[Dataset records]
= Beginning of Section =
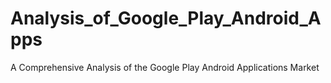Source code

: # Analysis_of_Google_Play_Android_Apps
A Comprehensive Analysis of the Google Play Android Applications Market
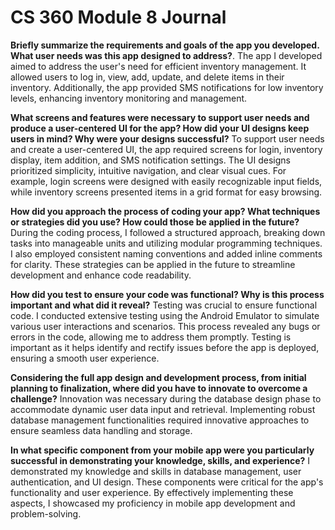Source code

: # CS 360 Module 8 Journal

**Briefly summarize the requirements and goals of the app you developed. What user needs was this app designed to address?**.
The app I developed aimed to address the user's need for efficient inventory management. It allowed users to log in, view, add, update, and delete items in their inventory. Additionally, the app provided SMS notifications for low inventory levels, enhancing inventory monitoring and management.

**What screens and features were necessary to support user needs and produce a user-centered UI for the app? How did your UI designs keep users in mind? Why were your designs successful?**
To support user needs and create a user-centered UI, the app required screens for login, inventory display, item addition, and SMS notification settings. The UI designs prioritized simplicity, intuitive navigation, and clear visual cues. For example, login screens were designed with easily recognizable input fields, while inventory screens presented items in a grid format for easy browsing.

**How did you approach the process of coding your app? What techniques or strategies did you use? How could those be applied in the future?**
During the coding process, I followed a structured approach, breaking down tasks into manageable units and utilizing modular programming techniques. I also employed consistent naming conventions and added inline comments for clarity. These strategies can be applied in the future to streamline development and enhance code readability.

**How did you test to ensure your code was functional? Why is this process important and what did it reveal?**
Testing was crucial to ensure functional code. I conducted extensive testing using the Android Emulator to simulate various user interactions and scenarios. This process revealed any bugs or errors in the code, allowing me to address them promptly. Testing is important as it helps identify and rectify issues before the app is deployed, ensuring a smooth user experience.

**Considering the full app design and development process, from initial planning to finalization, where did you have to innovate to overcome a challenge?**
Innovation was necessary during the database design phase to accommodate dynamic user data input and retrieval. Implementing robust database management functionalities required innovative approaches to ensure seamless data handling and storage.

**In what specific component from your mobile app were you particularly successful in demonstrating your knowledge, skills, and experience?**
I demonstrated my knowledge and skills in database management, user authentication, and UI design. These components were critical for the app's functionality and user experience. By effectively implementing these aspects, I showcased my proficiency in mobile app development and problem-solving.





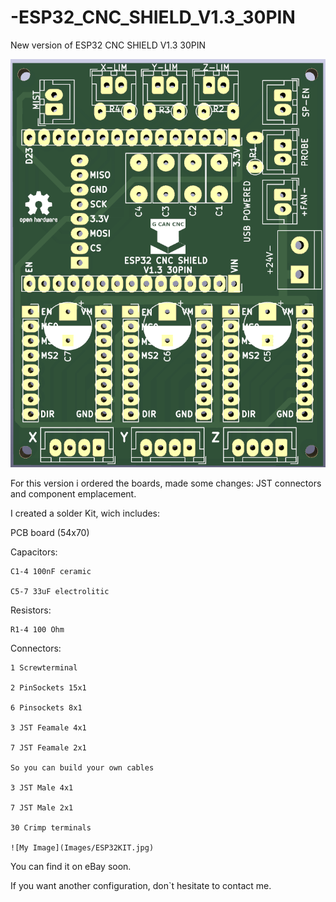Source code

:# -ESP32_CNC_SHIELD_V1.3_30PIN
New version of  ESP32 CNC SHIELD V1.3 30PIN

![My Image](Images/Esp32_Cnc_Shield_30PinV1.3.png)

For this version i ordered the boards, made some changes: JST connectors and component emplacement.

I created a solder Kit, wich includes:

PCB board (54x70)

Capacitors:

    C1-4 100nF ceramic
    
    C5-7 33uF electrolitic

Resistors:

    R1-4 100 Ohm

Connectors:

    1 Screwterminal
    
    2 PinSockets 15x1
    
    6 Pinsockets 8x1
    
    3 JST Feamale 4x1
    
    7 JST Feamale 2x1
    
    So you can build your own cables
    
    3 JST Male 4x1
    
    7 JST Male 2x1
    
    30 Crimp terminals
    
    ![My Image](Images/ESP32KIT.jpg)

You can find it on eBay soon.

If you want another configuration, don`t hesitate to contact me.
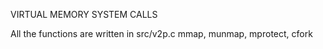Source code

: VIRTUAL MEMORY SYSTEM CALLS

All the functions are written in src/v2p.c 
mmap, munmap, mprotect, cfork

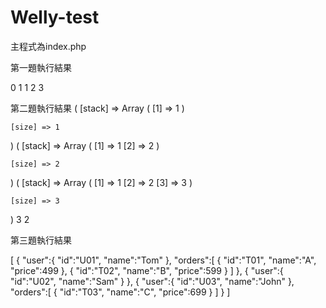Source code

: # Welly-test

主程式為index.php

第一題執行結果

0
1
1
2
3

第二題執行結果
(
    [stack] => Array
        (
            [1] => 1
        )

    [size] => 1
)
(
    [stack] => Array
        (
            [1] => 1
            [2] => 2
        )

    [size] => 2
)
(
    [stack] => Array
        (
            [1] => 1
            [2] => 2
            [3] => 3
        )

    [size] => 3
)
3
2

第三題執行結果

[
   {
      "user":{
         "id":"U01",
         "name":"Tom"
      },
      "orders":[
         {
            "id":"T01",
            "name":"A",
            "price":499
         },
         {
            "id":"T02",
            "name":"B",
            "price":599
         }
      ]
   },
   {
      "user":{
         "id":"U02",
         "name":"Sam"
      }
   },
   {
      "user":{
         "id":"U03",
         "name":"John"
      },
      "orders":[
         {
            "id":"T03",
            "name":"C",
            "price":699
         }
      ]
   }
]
= End of Section =
= Beginning of Section =
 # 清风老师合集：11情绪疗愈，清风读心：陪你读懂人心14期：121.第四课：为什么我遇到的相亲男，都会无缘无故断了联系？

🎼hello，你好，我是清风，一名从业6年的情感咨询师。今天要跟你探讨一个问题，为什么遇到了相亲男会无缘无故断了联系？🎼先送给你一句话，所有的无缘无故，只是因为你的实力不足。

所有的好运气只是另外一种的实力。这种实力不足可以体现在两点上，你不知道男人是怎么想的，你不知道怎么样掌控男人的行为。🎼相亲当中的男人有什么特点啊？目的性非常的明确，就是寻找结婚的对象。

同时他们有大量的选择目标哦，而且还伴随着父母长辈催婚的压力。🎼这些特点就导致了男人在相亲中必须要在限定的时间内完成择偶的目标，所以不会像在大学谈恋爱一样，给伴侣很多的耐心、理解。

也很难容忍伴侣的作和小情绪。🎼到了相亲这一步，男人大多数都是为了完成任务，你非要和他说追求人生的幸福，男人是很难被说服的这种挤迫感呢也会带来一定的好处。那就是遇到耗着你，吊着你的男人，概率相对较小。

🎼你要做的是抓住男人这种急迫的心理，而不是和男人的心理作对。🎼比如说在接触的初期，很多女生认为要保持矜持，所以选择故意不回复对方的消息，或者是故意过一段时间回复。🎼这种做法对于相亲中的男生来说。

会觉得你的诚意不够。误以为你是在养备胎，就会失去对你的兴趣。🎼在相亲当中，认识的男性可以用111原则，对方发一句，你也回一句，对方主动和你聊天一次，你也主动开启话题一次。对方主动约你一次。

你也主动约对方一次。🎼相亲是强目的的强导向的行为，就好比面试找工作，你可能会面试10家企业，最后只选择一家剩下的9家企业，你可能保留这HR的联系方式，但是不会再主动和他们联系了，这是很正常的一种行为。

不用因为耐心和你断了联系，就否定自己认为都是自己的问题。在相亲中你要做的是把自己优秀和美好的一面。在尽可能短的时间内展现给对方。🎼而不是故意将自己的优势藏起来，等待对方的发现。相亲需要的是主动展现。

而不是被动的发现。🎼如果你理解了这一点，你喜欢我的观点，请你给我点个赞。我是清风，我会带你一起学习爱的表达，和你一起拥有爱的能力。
= End of Section =
Task instructions - Only one stretch of the entries above is wanted: the lines from the one containing "# 清风老师合集：11情绪疗" through the one containing "你也主动约对方一次。🎼相亲是". Please reproduce it exactly.

Answer to this task -
 # 清风老师合集：11情绪疗愈，清风读心：陪你读懂人心14期：121.第四课：为什么我遇到的相亲男，都会无缘无故断了联系？

🎼hello，你好，我是清风，一名从业6年的情感咨询师。今天要跟你探讨一个问题，为什么遇到了相亲男会无缘无故断了联系？🎼先送给你一句话，所有的无缘无故，只是因为你的实力不足。

所有的好运气只是另外一种的实力。这种实力不足可以体现在两点上，你不知道男人是怎么想的，你不知道怎么样掌控男人的行为。🎼相亲当中的男人有什么特点啊？目的性非常的明确，就是寻找结婚的对象。

同时他们有大量的选择目标哦，而且还伴随着父母长辈催婚的压力。🎼这些特点就导致了男人在相亲中必须要在限定的时间内完成择偶的目标，所以不会像在大学谈恋爱一样，给伴侣很多的耐心、理解。

也很难容忍伴侣的作和小情绪。🎼到了相亲这一步，男人大多数都是为了完成任务，你非要和他说追求人生的幸福，男人是很难被说服的这种挤迫感呢也会带来一定的好处。那就是遇到耗着你，吊着你的男人，概率相对较小。

🎼你要做的是抓住男人这种急迫的心理，而不是和男人的心理作对。🎼比如说在接触的初期，很多女生认为要保持矜持，所以选择故意不回复对方的消息，或者是故意过一段时间回复。🎼这种做法对于相亲中的男生来说。

会觉得你的诚意不够。误以为你是在养备胎，就会失去对你的兴趣。🎼在相亲当中，认识的男性可以用111原则，对方发一句，你也回一句，对方主动和你聊天一次，你也主动开启话题一次。对方主动约你一次。

你也主动约对方一次。🎼相亲是强目的的强导向的行为，就好比面试找工作，你可能会面试10家企业，最后只选择一家剩下的9家企业，你可能保留这HR的联系方式，但是不会再主动和他们联系了，这是很正常的一种行为。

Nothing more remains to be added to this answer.